──────── DATA EXTRACTS ────────

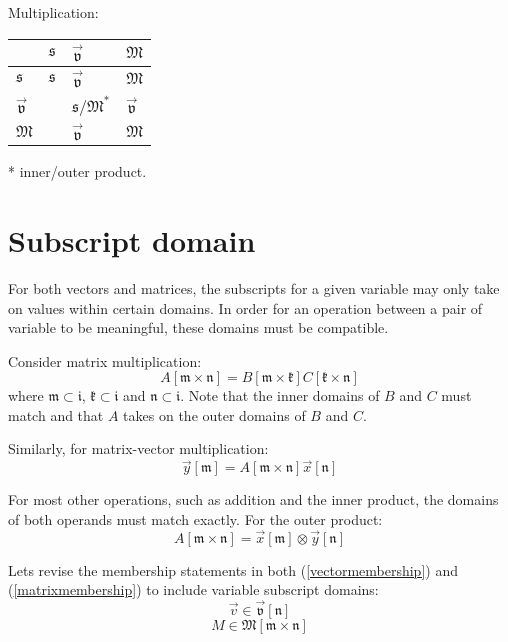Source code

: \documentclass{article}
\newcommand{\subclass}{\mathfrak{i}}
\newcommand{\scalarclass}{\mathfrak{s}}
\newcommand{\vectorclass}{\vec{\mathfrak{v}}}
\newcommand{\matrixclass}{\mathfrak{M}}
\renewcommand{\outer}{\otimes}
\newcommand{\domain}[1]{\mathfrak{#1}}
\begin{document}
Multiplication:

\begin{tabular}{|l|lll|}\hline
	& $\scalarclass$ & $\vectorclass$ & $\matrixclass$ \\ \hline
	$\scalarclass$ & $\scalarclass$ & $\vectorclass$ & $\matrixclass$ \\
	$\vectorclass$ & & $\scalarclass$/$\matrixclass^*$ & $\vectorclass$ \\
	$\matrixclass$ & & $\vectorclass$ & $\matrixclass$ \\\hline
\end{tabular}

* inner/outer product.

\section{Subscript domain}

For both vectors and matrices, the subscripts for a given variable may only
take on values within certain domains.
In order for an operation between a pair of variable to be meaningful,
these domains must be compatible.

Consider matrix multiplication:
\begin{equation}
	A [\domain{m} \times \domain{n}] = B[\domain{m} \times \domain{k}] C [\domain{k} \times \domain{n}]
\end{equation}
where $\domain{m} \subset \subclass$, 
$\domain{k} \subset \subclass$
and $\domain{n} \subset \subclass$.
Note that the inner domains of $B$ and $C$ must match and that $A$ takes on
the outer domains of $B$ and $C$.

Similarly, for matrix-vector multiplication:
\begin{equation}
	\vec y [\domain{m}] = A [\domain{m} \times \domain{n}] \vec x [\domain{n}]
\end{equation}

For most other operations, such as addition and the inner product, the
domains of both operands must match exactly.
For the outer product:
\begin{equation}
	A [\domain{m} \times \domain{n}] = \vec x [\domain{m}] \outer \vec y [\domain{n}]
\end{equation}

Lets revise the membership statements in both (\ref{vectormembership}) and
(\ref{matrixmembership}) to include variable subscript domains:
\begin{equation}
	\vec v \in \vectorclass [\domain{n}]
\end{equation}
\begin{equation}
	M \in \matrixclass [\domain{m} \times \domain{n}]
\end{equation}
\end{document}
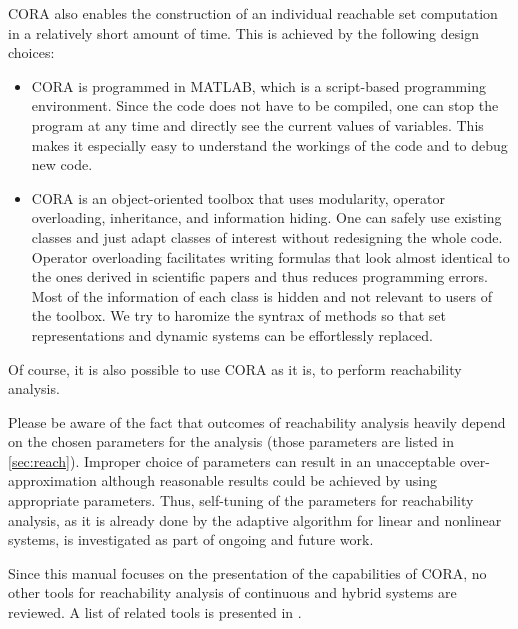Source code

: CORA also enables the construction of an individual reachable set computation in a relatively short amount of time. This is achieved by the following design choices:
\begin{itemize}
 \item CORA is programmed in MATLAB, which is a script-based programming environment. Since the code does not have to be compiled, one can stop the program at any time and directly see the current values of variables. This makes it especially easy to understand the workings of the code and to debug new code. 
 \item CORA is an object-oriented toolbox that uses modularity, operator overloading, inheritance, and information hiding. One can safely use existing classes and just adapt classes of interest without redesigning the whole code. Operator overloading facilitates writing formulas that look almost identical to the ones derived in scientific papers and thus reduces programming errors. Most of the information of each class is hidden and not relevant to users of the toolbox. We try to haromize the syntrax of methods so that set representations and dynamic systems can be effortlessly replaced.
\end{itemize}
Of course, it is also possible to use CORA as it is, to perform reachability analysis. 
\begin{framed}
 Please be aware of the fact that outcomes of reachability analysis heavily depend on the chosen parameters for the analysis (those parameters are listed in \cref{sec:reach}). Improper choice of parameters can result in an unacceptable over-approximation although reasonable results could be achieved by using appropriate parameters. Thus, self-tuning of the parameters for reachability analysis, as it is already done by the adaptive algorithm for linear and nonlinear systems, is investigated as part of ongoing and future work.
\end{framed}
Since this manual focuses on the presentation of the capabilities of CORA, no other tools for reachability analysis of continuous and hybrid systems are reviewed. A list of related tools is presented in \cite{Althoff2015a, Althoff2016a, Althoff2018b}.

────────

» **INSTRUCTIONS TO FOLLOW**: Every line in the data that holds the string "hline" should be returned.

» **EXERCISE SOLUTION**:
\begin{tabular}{|l|lll|}\hline
	& $\scalarclass$ & $\vectorclass$ & $\matrixclass$ \\ \hline
	$\matrixclass$ & & $\vectorclass$ & $\matrixclass$ \\\hline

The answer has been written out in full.